-- Work order --
Count how many lines of the data include the string "concepts", then say that number and stop.

Records provided: Begin

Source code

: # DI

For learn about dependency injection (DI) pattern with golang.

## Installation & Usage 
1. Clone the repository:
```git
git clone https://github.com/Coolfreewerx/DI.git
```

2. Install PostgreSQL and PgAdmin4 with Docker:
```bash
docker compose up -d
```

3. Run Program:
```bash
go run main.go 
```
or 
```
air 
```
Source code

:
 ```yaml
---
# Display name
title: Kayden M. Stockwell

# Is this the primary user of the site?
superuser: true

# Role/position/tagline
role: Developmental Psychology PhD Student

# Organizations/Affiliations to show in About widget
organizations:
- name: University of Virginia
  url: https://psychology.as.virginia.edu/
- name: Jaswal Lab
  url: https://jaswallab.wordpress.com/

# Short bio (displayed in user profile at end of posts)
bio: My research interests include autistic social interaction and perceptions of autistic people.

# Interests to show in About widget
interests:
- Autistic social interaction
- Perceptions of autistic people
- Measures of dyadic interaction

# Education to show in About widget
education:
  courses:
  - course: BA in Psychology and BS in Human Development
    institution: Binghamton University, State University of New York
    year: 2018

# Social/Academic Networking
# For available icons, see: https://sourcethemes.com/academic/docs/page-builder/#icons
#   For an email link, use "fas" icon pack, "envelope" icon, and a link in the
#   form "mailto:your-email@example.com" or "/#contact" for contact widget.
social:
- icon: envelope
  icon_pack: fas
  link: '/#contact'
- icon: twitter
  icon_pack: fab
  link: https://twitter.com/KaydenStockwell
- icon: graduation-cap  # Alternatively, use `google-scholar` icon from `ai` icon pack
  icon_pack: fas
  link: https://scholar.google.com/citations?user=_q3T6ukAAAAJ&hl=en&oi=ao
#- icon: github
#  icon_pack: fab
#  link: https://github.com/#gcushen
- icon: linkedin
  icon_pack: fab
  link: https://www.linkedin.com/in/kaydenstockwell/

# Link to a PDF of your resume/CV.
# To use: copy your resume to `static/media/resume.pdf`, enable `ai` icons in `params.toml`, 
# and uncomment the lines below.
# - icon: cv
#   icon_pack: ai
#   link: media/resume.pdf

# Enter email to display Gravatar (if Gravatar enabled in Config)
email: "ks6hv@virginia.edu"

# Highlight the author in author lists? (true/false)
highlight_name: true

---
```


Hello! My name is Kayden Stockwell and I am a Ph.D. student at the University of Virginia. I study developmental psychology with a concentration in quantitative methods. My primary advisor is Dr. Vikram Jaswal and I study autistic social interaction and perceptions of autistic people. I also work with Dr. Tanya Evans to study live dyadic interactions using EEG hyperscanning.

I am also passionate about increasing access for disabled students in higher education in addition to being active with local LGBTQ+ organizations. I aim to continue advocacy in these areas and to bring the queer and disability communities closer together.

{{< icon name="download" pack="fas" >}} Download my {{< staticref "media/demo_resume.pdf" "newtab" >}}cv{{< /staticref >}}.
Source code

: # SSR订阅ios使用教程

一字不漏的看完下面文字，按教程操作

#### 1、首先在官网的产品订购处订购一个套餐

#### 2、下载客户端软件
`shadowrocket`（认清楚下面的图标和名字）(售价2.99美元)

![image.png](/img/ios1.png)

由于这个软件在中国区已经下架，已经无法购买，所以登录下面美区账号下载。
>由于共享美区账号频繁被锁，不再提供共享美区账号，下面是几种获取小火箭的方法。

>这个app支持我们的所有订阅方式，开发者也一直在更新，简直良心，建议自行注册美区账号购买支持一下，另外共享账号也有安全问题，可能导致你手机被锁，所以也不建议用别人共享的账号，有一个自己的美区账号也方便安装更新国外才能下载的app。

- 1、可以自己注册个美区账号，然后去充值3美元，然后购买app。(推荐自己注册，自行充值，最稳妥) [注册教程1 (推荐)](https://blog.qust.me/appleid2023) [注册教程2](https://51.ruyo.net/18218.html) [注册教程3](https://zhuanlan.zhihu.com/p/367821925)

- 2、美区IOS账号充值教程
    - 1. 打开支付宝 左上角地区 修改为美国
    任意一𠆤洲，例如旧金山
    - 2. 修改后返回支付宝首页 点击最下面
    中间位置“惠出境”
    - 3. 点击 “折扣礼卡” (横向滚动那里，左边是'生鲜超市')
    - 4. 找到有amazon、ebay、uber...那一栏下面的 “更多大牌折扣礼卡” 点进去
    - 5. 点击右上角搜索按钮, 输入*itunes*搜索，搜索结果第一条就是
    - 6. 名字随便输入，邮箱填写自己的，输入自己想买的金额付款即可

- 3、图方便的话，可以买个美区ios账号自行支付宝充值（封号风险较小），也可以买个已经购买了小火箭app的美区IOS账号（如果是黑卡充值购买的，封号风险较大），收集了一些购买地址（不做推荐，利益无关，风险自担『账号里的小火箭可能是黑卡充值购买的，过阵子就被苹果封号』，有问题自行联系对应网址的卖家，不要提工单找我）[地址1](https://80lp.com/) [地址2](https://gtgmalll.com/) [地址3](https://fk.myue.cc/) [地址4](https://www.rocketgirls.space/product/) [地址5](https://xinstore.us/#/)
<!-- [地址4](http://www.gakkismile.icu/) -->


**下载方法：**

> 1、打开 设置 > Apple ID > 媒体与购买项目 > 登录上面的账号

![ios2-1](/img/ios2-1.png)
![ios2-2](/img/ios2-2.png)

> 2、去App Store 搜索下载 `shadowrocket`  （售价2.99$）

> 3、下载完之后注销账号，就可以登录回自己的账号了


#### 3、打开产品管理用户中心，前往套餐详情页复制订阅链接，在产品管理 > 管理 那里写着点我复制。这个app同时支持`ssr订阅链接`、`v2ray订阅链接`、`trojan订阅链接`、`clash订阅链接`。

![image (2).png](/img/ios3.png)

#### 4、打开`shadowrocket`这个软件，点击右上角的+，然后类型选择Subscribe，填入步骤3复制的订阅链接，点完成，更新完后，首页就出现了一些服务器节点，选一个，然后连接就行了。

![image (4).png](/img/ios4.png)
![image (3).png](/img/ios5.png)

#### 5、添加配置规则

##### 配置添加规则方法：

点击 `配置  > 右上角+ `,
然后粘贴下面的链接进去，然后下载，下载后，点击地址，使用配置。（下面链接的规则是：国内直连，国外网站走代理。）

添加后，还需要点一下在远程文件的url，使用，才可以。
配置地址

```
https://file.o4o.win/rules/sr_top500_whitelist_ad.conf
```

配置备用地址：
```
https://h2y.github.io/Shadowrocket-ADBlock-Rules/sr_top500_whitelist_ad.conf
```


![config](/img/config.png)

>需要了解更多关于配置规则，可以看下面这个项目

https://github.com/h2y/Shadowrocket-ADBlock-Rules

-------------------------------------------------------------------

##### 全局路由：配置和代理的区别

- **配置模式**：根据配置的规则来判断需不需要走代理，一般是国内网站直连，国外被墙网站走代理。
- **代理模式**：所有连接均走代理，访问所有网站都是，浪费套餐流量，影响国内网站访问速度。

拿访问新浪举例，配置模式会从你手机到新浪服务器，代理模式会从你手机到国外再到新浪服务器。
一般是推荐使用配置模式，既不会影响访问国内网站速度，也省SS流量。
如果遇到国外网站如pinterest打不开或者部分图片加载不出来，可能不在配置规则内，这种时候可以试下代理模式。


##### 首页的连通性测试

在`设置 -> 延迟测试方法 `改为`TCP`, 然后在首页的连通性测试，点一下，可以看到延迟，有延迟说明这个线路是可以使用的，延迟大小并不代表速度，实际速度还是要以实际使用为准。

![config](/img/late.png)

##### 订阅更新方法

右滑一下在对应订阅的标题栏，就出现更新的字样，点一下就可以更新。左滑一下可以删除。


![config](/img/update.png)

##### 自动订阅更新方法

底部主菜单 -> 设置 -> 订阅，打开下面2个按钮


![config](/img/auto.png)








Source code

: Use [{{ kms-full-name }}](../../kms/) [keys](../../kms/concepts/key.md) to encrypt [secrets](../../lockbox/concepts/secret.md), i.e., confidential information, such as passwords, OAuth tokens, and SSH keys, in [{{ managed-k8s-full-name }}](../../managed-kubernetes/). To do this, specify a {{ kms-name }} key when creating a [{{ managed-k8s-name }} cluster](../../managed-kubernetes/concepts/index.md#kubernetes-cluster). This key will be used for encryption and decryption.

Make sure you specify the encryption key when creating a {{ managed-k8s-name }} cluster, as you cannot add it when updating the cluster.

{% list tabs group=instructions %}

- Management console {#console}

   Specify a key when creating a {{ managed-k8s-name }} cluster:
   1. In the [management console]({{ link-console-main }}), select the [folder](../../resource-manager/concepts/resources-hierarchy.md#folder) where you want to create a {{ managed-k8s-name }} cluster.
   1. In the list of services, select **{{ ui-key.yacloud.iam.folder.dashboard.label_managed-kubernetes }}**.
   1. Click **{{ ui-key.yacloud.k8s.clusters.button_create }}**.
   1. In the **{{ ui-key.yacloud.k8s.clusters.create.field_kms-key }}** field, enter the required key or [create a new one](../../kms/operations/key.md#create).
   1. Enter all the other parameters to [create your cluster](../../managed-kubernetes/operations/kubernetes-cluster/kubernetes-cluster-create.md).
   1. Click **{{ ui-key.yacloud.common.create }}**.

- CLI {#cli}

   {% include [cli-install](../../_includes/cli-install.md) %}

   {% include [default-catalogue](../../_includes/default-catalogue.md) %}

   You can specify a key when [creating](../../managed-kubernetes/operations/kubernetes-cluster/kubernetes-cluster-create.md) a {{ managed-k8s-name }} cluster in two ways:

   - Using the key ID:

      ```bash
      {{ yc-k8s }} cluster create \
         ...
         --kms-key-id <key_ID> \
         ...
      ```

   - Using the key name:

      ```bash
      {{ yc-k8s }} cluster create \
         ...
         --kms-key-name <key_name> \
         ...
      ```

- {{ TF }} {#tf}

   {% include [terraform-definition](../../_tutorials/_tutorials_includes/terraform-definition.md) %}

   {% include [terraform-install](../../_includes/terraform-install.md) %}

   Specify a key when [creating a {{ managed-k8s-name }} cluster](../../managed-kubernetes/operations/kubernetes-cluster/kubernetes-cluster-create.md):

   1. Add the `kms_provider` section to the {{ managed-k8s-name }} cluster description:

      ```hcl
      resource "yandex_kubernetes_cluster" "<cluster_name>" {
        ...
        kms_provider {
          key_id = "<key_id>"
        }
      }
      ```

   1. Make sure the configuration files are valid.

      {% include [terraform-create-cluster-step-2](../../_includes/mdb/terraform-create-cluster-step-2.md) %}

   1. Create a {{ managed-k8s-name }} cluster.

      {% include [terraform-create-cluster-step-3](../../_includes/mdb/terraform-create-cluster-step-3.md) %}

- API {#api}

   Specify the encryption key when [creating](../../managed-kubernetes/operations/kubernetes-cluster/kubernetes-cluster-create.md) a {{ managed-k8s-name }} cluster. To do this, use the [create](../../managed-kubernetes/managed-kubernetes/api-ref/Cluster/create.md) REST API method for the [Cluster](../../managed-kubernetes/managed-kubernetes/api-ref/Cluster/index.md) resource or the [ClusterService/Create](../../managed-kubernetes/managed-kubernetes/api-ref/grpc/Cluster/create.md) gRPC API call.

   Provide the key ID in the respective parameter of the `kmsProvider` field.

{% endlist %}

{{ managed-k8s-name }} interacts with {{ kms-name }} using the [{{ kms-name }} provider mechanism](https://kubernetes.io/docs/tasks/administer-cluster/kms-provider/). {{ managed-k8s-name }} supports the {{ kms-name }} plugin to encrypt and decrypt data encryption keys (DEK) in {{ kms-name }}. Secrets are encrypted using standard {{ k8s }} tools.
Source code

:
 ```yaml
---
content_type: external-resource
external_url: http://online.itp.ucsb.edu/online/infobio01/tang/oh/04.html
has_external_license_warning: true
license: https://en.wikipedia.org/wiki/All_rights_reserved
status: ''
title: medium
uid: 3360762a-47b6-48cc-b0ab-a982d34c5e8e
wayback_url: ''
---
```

Records provided: End

-- Answer below --
2